Work instruction: Print verbatim the lines from the beginning of the entries through the line containing "200e6 --rx-resample-ratio 0.8 --rx-cbw 160 |", both ends included. Pictures should be left out.

Items from a data source
______________________________

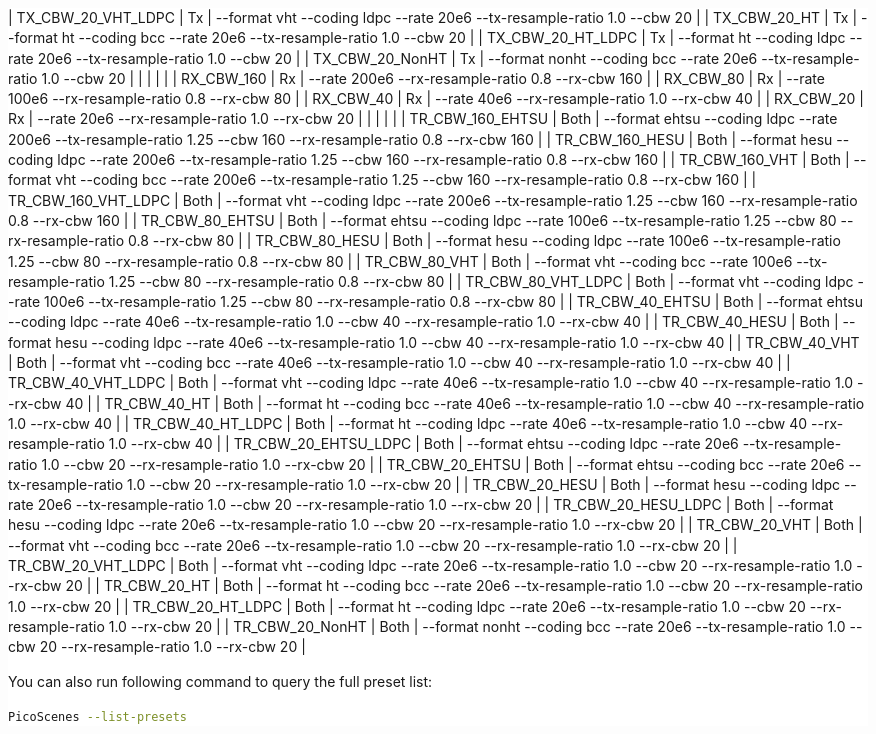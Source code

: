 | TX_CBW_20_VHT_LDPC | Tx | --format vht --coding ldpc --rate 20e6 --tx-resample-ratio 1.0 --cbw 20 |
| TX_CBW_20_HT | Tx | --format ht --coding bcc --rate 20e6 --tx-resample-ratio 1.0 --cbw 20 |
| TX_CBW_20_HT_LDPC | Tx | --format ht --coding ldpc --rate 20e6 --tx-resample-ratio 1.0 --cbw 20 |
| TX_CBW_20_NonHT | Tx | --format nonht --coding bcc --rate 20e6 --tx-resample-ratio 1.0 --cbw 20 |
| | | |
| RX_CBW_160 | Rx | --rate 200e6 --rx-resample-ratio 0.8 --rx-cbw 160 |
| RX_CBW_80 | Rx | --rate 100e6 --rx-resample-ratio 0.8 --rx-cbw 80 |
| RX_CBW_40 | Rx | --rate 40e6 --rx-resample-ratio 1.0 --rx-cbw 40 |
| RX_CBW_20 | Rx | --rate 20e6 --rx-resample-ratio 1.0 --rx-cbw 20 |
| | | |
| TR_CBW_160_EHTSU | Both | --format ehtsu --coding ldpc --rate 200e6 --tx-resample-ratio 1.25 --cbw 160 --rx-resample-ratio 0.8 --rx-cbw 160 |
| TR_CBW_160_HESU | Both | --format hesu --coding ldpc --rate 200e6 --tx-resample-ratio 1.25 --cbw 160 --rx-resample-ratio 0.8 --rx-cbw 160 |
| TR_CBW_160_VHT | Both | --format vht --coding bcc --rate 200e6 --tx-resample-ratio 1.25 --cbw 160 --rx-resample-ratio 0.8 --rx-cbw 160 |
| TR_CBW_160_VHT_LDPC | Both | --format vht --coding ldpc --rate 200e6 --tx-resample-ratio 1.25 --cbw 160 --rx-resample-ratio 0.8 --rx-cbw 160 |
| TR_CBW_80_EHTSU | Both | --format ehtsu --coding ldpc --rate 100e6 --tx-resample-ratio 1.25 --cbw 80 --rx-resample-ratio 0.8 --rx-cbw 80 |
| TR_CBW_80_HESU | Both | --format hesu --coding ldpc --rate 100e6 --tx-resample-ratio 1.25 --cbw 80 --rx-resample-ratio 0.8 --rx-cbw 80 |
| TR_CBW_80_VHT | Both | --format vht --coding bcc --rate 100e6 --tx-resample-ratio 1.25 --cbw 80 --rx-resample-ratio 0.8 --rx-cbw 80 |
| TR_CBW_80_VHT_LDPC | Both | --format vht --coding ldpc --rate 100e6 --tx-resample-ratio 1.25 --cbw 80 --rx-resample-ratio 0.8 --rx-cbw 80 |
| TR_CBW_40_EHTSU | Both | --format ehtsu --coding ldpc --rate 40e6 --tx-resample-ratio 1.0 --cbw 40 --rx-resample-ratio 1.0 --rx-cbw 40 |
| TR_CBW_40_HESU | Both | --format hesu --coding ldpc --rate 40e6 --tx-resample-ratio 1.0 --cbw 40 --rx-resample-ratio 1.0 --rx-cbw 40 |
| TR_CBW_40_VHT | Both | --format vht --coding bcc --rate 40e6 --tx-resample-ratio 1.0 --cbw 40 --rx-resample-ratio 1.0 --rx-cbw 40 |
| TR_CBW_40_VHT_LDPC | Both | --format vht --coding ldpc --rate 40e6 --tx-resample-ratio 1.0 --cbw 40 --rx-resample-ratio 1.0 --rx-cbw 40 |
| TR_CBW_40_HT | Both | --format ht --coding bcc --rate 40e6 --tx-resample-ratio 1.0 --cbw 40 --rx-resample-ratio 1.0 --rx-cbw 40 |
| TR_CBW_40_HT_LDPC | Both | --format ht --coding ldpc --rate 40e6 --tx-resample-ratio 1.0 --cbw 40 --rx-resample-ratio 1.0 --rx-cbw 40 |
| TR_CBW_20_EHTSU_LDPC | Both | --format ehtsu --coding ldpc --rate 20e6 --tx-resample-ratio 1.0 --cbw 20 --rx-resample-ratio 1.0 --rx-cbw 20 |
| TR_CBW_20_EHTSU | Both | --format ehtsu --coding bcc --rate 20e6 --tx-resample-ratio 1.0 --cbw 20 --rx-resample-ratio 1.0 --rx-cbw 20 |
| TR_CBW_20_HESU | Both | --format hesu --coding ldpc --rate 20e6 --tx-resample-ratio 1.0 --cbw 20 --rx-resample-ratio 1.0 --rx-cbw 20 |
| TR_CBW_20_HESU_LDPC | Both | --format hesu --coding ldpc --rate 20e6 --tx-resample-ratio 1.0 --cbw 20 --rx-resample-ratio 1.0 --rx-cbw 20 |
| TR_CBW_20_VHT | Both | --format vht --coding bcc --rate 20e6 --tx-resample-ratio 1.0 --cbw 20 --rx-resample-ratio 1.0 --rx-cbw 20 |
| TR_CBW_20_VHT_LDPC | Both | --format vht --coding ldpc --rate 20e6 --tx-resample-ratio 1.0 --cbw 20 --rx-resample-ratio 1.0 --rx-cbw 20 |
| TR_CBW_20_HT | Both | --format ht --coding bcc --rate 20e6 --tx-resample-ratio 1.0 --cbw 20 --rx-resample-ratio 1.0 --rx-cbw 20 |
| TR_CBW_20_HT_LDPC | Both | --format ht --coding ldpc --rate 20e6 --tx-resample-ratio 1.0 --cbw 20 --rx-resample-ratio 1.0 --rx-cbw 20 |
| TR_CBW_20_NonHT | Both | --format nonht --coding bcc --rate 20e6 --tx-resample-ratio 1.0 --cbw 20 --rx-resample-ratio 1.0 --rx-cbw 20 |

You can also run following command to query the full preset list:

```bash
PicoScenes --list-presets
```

______________________________

Finished task:
Source code

: | TX_CBW_20_VHT_LDPC | Tx | --format vht --coding ldpc --rate 20e6 --tx-resample-ratio 1.0 --cbw 20 |
| TX_CBW_20_HT | Tx | --format ht --coding bcc --rate 20e6 --tx-resample-ratio 1.0 --cbw 20 |
| TX_CBW_20_HT_LDPC | Tx | --format ht --coding ldpc --rate 20e6 --tx-resample-ratio 1.0 --cbw 20 |
| TX_CBW_20_NonHT | Tx | --format nonht --coding bcc --rate 20e6 --tx-resample-ratio 1.0 --cbw 20 |
| | | |
| RX_CBW_160 | Rx | --rate 200e6 --rx-resample-ratio 0.8 --rx-cbw 160 |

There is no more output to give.